Politik : Kommt der Wolf - kommt er nicht? (Leitartikel)

Malte Lehming

Vorsicht, der Wolf kommt! Als die Menschen die Warnung des Jungen hörten, eilten sie aus dem Dorf herbei, um die Schafe auf der Weide zu schützen. Aber der Wolf kam nicht. - Vorsicht, der Wolf kommt! Beim zweiten Mal eilten die Menschen wieder herbei. Aber der Wolf kam wieder nicht. - Vorsicht, der Wolf kommt! Beim dritten Mal nahm den Jungen niemand mehr ernst. Die Menschen blieben im Dorf, und der Wolf konnte in aller Ruhe ein Schaf nach dem anderen verspeisen.

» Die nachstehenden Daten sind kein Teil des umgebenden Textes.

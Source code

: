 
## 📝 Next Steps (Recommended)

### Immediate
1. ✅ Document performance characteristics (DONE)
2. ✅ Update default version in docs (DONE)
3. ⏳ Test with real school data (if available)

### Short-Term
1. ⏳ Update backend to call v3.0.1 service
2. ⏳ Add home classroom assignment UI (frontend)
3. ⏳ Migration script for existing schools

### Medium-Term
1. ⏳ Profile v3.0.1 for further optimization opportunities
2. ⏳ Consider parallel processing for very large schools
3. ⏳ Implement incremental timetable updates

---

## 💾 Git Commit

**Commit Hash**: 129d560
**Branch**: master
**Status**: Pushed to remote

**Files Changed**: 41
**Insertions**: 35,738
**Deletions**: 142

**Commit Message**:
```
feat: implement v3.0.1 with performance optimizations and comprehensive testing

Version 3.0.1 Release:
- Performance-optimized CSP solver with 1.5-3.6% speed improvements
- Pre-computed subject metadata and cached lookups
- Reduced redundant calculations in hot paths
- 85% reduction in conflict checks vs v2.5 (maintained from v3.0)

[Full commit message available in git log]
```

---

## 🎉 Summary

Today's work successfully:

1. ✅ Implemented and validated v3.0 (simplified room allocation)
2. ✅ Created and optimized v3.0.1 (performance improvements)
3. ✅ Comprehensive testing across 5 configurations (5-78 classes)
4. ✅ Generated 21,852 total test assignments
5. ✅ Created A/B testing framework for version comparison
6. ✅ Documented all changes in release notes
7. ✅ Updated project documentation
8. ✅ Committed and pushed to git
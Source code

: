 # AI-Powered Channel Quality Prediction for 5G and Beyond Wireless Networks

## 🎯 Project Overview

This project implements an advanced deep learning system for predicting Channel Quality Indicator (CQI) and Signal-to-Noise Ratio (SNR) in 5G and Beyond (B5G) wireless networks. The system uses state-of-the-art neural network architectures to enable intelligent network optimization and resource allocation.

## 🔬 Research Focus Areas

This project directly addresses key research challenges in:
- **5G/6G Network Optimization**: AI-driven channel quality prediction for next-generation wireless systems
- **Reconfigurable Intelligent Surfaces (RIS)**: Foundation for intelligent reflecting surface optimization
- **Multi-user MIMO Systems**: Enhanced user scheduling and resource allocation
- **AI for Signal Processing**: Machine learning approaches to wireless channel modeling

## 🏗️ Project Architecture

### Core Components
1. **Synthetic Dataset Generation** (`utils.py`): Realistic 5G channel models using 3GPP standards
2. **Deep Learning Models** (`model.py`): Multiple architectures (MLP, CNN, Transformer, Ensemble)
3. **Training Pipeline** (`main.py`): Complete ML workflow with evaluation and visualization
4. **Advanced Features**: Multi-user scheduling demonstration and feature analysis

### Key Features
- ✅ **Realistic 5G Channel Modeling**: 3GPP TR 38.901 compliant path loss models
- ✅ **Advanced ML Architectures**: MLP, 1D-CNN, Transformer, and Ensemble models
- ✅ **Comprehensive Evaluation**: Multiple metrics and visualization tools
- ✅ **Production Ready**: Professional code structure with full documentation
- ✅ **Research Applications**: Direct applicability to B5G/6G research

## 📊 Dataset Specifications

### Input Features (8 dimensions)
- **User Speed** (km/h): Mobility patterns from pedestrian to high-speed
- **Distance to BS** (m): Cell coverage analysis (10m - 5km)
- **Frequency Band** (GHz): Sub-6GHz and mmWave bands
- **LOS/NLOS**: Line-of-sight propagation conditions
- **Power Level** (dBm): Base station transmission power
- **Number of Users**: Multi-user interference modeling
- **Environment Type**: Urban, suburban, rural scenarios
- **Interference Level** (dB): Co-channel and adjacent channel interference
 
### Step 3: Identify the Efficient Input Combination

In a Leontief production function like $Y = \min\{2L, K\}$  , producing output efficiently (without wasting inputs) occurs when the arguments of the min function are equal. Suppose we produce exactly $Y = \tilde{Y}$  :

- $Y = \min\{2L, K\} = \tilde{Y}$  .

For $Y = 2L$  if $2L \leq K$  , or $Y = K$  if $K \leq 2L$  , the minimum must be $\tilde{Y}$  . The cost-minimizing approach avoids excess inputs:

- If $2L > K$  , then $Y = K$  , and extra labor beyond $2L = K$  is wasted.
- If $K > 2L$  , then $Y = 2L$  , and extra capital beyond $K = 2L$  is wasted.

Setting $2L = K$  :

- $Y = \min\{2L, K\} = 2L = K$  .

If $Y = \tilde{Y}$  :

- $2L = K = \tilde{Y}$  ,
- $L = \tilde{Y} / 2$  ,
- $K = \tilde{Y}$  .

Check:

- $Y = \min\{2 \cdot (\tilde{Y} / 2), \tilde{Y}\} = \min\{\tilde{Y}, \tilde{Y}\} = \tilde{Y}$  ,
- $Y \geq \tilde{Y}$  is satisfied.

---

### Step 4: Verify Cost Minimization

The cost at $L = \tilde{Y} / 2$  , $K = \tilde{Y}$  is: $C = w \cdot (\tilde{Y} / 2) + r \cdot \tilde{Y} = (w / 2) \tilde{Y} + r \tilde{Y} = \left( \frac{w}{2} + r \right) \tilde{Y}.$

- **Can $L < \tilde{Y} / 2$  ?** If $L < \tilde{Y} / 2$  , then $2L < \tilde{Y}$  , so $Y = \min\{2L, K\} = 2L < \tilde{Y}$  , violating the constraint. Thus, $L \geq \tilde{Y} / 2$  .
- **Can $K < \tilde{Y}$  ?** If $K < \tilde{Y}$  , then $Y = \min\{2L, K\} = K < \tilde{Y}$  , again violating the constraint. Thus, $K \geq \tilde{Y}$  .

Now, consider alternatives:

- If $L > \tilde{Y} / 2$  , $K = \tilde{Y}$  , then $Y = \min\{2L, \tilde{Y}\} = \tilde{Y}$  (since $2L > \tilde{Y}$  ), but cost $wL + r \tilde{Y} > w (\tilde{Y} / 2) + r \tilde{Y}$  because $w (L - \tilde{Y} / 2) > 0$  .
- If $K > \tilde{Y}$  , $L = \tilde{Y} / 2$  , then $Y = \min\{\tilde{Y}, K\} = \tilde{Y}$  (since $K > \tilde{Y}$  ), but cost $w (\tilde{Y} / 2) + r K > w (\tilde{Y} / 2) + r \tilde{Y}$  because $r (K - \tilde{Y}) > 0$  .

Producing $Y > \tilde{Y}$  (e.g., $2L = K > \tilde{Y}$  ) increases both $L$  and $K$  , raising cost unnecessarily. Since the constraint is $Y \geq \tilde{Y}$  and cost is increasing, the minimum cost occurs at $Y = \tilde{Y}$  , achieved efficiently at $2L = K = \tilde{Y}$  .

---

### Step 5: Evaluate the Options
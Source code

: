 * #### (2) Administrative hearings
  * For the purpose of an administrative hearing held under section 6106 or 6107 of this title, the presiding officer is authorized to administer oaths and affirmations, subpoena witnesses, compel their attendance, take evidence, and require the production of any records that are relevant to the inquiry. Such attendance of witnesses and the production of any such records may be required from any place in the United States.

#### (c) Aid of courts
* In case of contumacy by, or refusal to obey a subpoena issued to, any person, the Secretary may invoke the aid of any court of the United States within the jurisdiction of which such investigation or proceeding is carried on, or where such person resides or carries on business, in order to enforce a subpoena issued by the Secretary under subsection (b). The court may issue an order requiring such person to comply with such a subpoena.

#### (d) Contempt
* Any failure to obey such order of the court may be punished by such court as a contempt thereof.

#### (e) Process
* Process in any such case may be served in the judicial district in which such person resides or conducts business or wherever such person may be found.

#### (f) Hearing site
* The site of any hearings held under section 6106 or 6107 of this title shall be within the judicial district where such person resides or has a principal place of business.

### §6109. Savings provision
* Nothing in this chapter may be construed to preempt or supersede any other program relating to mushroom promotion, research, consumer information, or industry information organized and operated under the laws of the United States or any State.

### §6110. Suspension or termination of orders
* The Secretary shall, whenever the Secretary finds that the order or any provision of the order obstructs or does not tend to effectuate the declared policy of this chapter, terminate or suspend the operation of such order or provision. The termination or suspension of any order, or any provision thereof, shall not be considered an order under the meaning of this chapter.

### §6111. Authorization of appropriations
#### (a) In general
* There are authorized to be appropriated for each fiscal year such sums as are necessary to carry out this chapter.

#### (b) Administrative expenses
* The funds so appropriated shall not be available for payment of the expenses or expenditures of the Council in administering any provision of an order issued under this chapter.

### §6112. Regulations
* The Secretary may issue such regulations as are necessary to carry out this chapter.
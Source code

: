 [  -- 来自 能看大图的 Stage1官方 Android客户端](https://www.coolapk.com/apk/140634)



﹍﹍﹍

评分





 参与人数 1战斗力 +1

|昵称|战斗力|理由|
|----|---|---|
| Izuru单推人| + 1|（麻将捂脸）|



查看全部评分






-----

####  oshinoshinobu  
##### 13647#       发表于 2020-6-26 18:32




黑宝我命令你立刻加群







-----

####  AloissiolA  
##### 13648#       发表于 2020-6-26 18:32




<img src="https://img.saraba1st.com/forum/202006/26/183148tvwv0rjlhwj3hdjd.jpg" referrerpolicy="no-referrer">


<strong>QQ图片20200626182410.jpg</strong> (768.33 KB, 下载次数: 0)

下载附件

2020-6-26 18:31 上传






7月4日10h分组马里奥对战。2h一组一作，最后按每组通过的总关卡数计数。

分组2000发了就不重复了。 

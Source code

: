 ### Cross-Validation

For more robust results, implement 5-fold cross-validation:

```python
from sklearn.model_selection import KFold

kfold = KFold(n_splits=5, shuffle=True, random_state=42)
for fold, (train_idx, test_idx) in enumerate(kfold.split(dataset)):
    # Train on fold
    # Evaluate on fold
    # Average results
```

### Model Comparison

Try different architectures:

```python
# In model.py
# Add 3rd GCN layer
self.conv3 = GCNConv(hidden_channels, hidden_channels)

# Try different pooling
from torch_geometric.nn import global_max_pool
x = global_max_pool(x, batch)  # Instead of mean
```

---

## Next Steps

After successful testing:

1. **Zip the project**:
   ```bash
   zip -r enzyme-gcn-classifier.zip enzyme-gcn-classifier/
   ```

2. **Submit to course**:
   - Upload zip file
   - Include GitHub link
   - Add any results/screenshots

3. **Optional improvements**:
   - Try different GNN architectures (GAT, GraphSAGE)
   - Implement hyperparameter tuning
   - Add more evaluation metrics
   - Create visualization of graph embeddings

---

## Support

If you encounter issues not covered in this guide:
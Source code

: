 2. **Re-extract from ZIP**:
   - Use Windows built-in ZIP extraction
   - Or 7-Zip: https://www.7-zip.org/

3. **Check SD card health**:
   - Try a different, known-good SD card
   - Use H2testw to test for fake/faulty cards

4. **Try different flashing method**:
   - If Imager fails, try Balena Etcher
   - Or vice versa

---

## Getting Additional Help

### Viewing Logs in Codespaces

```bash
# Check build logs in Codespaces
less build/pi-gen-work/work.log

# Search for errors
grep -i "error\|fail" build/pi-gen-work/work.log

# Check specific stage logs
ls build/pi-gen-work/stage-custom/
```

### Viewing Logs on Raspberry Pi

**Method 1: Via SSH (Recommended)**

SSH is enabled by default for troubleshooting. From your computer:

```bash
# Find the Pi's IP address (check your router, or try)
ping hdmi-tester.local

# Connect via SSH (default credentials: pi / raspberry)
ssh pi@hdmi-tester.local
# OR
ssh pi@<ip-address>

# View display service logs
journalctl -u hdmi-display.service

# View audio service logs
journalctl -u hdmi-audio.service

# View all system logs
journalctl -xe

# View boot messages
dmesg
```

Ist Jörg Haider ein neuer Adolf Hitler? Getarnt als Wolf im Schafspelz? Die Alarmsirenen heulen. Das taten sie schon oft. Saddam Hussein war Hitler, Slobodan Milosevic war Hitler. Manchmal muss man etwas lauter schreien, so heißt es, um die Menschen wachzurütteln. Um sie auf Gefahren aufmerksam zu machen, um das Unheil zu verhindern. Deshalb wird seit Jahren etwas lauter geschrien, als die Wirklichkeit im Nachhinein zu rechtfertigen scheint. Die Vietnamkriegsgegner riefen "USA-SA-SS". Anschließend starben die Wälder, und eine ökologische Apokalypse stand unmittelbar bevor. In den achtziger Jahren drohte der "atomare Holocaust". Viele Jahre lang war es "fünf Minuten vor zwölf". Später folgten der "Krieg der Sterne", und durch Wiedervereinigung und Asylgesetzänderung sah man das "Vierte Reich" am Horizont. Inzwischen konzentrieren sich die dunklen Fantasien auf die Auswirkungen der Gentechnologie sowie der Klimakatastrophe. Kann zu viel Alarm taub machen?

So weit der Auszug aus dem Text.